Lesson #2 – Work out your strengths and weaknesses:
I used to see a therapist who had spent the majority of his twenties managing a hotel restaurant. He began to notice that as well as running the place, he spent a lot of time listening to his staff and helping them solve their problems and this rapidly became his favourite part of the job. Eventually he quit the restaurant, went back to university and emerged years later as a trained counsellor.
Now, I’m not suggesting that everyone quit their jobs and go back to school to train as something new. The point I’m making is that it’s ok to do something different. Try and pinpoint exactly what it is that you do best, and work out what career would be most suited to your strengths.
Lesson #3 – Do your research:
Unless going to work every day is akin to sticking needles in your eyes, it’s ok to take your time to do some research. I’m not implying that you spend your office hours searching job boards, although that’ll have you out of the door quick enough. Simply assign some spare time each day to browsing what’s out there, and if you’re ready for it, applying for positions.
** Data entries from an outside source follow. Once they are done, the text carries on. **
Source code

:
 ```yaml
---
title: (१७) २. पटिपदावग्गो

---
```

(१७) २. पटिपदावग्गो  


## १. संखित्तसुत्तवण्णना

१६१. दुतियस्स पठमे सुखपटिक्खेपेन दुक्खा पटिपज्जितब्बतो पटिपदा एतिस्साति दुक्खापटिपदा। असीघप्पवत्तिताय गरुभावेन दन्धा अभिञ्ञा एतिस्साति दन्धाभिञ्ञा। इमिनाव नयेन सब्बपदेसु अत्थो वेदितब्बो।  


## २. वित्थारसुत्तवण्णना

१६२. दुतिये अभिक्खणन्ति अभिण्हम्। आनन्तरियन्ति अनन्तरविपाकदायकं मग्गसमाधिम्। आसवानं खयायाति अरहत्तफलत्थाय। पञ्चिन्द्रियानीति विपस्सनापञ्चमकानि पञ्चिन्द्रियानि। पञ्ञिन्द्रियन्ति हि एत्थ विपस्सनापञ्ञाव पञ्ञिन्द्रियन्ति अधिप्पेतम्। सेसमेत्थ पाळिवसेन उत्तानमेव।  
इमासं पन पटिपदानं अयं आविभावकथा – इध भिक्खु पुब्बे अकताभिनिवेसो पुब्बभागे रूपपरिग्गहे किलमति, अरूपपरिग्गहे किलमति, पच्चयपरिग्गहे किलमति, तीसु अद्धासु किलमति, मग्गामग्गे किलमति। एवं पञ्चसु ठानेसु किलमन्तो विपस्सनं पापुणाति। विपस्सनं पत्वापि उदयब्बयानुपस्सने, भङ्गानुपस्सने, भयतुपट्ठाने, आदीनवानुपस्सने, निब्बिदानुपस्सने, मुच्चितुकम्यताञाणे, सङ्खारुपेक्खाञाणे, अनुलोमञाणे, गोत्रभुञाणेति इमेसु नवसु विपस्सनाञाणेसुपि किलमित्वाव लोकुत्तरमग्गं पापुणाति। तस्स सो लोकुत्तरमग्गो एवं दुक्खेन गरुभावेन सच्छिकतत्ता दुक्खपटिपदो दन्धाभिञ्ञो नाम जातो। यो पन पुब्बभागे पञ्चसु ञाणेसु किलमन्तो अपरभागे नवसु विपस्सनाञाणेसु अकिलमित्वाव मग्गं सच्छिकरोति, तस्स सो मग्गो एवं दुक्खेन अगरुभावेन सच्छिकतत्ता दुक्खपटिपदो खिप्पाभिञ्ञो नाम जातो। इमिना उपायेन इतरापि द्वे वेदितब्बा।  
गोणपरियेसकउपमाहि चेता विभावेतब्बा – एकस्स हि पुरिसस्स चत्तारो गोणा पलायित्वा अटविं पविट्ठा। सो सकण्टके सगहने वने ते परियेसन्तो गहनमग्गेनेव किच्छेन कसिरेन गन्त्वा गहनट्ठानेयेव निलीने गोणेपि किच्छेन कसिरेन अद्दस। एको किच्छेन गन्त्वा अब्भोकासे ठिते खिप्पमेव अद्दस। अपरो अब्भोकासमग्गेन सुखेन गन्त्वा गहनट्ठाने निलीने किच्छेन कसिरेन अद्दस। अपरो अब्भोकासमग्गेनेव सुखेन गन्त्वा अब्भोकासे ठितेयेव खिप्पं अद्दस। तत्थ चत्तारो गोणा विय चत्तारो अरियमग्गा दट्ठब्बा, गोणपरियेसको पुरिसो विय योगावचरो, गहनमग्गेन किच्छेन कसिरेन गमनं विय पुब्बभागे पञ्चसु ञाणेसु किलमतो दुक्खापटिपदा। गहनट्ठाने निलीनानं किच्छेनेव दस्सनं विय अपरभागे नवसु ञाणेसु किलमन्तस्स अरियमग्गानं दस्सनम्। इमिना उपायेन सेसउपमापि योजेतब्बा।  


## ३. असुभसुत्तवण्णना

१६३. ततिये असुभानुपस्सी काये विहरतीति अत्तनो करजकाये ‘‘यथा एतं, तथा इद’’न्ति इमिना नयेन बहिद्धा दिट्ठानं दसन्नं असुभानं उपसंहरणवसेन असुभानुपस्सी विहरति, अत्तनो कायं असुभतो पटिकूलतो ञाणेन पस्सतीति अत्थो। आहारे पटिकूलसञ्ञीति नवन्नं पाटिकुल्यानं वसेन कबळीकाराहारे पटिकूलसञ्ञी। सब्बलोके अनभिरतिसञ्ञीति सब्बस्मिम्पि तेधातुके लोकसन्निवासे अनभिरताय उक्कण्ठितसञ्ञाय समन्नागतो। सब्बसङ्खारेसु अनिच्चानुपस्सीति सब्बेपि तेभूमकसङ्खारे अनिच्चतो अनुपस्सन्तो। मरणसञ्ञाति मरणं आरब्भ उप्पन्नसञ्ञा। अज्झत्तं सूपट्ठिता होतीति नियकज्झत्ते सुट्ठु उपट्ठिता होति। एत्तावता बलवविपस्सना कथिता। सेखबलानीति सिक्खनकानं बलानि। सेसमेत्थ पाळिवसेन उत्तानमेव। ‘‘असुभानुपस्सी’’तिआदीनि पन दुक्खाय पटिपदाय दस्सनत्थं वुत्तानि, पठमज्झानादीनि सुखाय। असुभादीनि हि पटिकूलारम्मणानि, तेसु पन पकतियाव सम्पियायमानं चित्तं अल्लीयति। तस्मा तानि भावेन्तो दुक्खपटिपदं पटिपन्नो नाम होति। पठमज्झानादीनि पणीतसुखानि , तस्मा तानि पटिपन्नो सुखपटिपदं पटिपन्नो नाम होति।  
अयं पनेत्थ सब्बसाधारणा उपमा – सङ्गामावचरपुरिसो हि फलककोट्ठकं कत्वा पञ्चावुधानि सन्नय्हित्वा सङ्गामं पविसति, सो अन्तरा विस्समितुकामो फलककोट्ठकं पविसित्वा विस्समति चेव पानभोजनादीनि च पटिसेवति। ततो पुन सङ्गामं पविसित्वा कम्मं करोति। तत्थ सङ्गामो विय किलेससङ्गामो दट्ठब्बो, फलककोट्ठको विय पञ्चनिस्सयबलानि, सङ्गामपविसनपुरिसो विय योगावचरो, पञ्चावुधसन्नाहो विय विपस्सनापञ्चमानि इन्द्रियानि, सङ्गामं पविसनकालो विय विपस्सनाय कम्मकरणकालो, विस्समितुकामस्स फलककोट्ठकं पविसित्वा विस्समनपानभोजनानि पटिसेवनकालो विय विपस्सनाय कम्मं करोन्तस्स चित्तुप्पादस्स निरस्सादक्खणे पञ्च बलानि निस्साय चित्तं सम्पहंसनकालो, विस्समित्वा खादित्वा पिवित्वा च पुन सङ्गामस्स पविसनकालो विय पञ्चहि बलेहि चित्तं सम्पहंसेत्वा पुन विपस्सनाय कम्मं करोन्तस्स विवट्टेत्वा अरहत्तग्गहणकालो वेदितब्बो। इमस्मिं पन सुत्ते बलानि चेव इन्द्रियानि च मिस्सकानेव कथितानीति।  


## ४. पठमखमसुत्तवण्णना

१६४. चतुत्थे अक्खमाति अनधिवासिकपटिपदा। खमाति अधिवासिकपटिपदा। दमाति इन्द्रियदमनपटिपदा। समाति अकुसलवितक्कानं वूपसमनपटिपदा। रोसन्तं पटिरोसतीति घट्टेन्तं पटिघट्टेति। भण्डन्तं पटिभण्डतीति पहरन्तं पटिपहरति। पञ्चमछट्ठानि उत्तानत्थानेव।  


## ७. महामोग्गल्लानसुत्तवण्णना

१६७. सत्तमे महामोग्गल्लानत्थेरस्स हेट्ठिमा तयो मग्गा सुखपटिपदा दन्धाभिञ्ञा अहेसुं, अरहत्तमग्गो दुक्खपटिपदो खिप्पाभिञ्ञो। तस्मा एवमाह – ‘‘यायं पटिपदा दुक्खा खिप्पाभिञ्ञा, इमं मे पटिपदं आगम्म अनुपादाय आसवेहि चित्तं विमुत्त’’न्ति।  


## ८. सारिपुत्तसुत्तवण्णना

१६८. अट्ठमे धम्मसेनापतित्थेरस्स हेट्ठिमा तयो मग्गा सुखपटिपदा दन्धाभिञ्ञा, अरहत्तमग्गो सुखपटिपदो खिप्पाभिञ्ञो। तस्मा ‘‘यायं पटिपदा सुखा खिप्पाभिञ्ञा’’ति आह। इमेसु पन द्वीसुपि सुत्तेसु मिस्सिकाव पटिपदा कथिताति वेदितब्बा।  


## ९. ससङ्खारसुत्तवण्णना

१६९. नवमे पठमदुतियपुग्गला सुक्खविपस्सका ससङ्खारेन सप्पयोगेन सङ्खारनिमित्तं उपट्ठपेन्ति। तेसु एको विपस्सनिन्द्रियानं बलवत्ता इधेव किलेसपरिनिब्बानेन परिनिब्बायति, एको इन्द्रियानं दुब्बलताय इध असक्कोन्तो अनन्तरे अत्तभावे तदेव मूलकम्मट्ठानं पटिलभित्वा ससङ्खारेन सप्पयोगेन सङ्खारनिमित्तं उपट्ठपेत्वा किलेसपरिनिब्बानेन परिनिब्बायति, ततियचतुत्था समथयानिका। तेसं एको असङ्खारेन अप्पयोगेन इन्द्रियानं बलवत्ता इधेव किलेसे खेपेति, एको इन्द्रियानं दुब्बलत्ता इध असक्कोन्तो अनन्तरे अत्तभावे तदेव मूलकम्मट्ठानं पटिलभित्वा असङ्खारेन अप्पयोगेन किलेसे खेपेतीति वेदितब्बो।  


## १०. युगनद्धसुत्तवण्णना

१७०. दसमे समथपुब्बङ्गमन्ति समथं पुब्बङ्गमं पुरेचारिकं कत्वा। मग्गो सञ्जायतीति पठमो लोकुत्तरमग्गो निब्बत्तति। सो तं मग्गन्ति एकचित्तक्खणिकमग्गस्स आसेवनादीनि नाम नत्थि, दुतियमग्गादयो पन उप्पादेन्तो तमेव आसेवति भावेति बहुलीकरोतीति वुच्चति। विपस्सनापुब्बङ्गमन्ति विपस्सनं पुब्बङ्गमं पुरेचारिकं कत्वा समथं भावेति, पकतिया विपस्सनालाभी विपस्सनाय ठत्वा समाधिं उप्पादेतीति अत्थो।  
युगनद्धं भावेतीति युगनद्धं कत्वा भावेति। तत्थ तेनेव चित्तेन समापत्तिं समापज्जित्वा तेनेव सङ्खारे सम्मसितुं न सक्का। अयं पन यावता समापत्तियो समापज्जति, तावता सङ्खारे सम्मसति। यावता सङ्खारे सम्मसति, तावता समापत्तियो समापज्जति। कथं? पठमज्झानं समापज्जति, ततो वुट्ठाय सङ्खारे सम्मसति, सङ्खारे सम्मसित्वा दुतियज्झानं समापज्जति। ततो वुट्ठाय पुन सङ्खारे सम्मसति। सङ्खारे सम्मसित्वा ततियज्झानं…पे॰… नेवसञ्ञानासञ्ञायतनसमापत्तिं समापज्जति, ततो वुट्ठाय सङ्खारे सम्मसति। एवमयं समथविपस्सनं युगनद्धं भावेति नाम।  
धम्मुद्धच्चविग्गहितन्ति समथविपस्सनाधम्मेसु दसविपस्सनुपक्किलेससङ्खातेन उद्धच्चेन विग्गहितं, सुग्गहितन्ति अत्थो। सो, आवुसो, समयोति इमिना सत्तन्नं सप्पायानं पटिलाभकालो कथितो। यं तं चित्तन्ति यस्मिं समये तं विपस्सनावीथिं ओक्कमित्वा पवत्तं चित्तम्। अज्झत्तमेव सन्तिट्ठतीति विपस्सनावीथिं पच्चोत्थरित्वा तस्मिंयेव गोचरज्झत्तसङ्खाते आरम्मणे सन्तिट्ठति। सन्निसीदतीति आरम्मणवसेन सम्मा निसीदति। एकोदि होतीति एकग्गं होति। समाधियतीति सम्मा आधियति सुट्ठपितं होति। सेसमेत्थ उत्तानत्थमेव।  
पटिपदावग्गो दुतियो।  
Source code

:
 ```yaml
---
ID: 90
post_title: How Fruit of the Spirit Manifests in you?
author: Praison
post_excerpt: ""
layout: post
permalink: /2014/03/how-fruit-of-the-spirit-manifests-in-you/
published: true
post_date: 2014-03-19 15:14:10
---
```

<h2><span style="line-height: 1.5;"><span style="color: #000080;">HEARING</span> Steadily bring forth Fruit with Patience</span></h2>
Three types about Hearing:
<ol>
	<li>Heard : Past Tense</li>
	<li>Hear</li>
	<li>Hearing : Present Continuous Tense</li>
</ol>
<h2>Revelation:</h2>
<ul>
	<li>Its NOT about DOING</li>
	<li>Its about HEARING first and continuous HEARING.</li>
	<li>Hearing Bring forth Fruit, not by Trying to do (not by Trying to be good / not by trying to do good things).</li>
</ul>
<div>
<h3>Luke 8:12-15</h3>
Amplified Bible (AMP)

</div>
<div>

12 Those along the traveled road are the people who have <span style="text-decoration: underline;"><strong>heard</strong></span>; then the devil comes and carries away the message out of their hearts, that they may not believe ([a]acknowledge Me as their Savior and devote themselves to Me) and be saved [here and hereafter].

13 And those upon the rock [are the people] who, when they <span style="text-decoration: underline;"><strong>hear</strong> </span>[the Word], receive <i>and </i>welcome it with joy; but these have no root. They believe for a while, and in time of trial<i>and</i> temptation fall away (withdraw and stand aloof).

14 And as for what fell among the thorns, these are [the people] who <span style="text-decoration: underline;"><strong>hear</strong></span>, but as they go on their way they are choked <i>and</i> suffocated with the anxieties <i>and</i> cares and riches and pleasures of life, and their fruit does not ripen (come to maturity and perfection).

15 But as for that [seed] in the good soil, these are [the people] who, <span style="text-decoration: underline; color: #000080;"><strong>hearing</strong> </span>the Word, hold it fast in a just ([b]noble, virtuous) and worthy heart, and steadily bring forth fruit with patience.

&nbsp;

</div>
Getting a grasp on the job market will help you assess what’s achievable, and what’s not. You’ll get a better idea of the skills you need for certain jobs, or if you don’t have them, what positions you could apply for to get a foot in the door.
For example, you work in HR and your dream is to become an interior designer; you love decorating, trawling for furniture at the flea market and there’s a pile of ELLE Decor on your coffee table. Despite having passion, actually making that leap from office to decorator might prove tricky. However, finding a HR job in an interior design firm could be a realistic step in the right direction.
Lesson #4: Be prepared:
It’s realistic to say that our job market isn’t exactly thriving and the likelihood is, that it’ll take a while to find your dream position. With this in mind, it’s important to stay positive and have confidence that you will achieve your goal. Which you will if you keep at it.
Being prepared mentally is half the challenge; the other part is making sure you have a killer CV and an impressive LinkedIn profile. Don’t underestimate the importance of LinkedIn and your other social networks. The chances are, that the companies you apply to will spend more time researching your online presence than reading your CV. So remove any inappropriate tweets and lock down on your Facebook privacy settings pronto.
Lesson #5. Don’t be afraid of rejection:
Steve Jobs, Oprah Winfrey, Walt Disney and Elvis Presley are all famous examples of people who were rejected early on in their careers. Elvis’s granddad told him to go back to driving a truck, Steve Jobs was notoriously fired from Apple, before rejoining and later becoming CEO. Did it stop them from striving toward their goals? No.
Michael Jordan famously stated “I have missed more than 9,000 shots in my career. I have lost almost 300 games. On 26 occasions I have been entrusted to take the game winning shot, and I missed. I’ve failed over and over and over again in my life. And that is why I succeed.”
The bad news is, you will face rejection. The good news is, it will make you stronger and every step you take will bring you closer to your goal. Whether it takes 5 job applications or 50, it’ll all be worth it when you land your dream job, and finally escape that career rut.